Дело происходило ранним летним вечером, в тот переходный час от дня к сумеркам, когда мир кажется увядающим. Она открыла окна, впустив в дом нестройные звуки, к которым я уже привык во время предыдущих визитов: детские голоса, шум проезжающих время от времени автомобилей. Заключительные аккорды еще одного благополучного дня в пригороде. Я подошел к окну и вдохнул свежий воздух:

— Вы, наверное, не чувствуете здесь себя как дома?

— Конечно нет. Это печальное, неживое место, слишком нормальная атмосфера.

— Вы переехали сюда сразу после всех этих событий?

— Да, — кивнула она. — Вы угадали.

— А почему?

— Мне стало неуютно в одиночестве, в котором я прожила столько лет. Слишком много призраков, слишком много воспоминаний. Я боялась, что свихнусь. — Она улыбнулась. — А что сказал вам полицейский?

— Он подтвердил то, на что рассчитывала Салли. Точнее, он не сказал об этом так прямо, но это следовало из его слов. Когда полиция нагрянула к Майклу О’Коннелу домой, она нашла орудие убийства; тест на ДНК, проведенный с материалом, оставшимся под ногтями у отца, тоже указывал на него. Сначала он признал, что был у отца в доме и дрался с ним, но убийство отрицал. Но человек, который давит ногами лекарства, необходимые старику с больным сердцем, не вызывает доверия, и они не поверили ни одному его слову. Они арестовали его даже без полного признания, а уж когда они обнаружили отданный им в починку компьютер с угрожающим письмом отцу, у них на руках были и мотив, и средства, и возможность. Святая троица следственной работы. Так, кажется, выразилась Салли, составляя план операции?
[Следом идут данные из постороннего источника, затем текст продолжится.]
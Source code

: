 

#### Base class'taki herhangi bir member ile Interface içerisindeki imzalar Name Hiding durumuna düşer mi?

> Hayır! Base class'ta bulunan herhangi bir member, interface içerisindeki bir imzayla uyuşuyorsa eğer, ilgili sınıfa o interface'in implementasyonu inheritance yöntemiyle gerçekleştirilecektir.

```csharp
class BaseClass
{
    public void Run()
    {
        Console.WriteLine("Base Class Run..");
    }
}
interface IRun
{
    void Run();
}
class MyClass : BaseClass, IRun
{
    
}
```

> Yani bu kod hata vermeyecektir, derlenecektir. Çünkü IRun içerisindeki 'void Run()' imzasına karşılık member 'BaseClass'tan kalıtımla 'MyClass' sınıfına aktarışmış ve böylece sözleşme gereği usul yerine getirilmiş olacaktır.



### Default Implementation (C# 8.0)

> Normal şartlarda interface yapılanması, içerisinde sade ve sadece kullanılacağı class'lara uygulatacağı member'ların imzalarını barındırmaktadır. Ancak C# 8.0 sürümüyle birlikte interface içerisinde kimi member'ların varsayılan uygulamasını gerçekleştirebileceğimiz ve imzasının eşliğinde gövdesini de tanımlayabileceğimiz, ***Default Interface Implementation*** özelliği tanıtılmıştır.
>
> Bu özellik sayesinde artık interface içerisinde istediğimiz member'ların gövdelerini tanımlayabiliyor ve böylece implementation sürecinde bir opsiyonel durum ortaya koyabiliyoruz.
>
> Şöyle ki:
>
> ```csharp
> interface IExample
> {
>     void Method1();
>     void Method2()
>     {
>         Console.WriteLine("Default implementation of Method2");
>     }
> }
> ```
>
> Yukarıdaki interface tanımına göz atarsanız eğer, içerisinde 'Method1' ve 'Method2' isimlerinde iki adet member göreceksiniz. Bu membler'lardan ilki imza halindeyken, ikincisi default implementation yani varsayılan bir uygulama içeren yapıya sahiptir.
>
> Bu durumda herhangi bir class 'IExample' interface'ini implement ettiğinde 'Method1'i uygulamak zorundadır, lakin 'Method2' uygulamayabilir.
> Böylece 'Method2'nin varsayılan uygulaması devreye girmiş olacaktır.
— Да, именно так. Я так и думала, что он сообщит вам все это. А больше он ничего не рассказал?

— О’Коннел говорил, что виновники — Эшли, Скотт, Салли и Хоуп, однако…

— Однако подобный заговор был слишком неправдоподобен, не так ли? Выкрасть пистолет, передать его другому, потом третьему, потом вернуть на прежнее место, устроить пожар… Все это выглядело совершенно бессмысленно, правда?

— Да. И особенно участие Хоуп. Как сказал следователь, по версии О’Коннела выходило, что женщина, собравшаяся покончить с собой, по дороге заехала в городишко, где никогда не бывала, убила там человека, которого никогда не видела, вернулась в Бостон, чтобы положить пистолет на место, снова отправилась в Мэн и утопилась, оставив записку, но ни словом не обмолвившись в ней обо всех этих происшествиях. Салли во время убийства покупала дамское белье в Бостоне, Скотт тоже никак не мог успеть после убийства заехать в Бостон, чтобы вернуть пистолет, и оказаться в Западном Массачусетсе в то время, когда он закусывал там пиццей. Все это было просто невозможно.

Пока я говорил все это, в глазах ее скапливались слезы; она сидела выпрямившись и подняв голову, и казалось, что каждое слово все плотнее затягивает какую-то гайку с винтом на ее воспоминаниях.

— И в результате? — спросила она сдавленным голосом.

— И в результате произошло то, что предсказывала Салли. Майкл О’Коннел был обвинен в тяжком убийстве второй степени. Он, по-видимому, хотел отрицать свою вину также и на суде и держался этого курса до последнего, но, когда полицейские сказали ему, что из этого пистолета был убит не только его отец, но и частный детектив Мэтью Мерфи, и намекнули, что они могут привлечь его к ответственности и за это убийство, он предпочел признаться в том, что сулило меньшее наказание. С их стороны это было блефом. Пули, которыми был убит Мерфи, подверглись слишком сильной деформации для точной судебной экспертизы — следователь признался мне в этом. Но угроза возымела действие. Двадцать лет лучше, чем пожизненное заключение, к тому же через восемнадцать лет возможно условно-досрочное освобождение.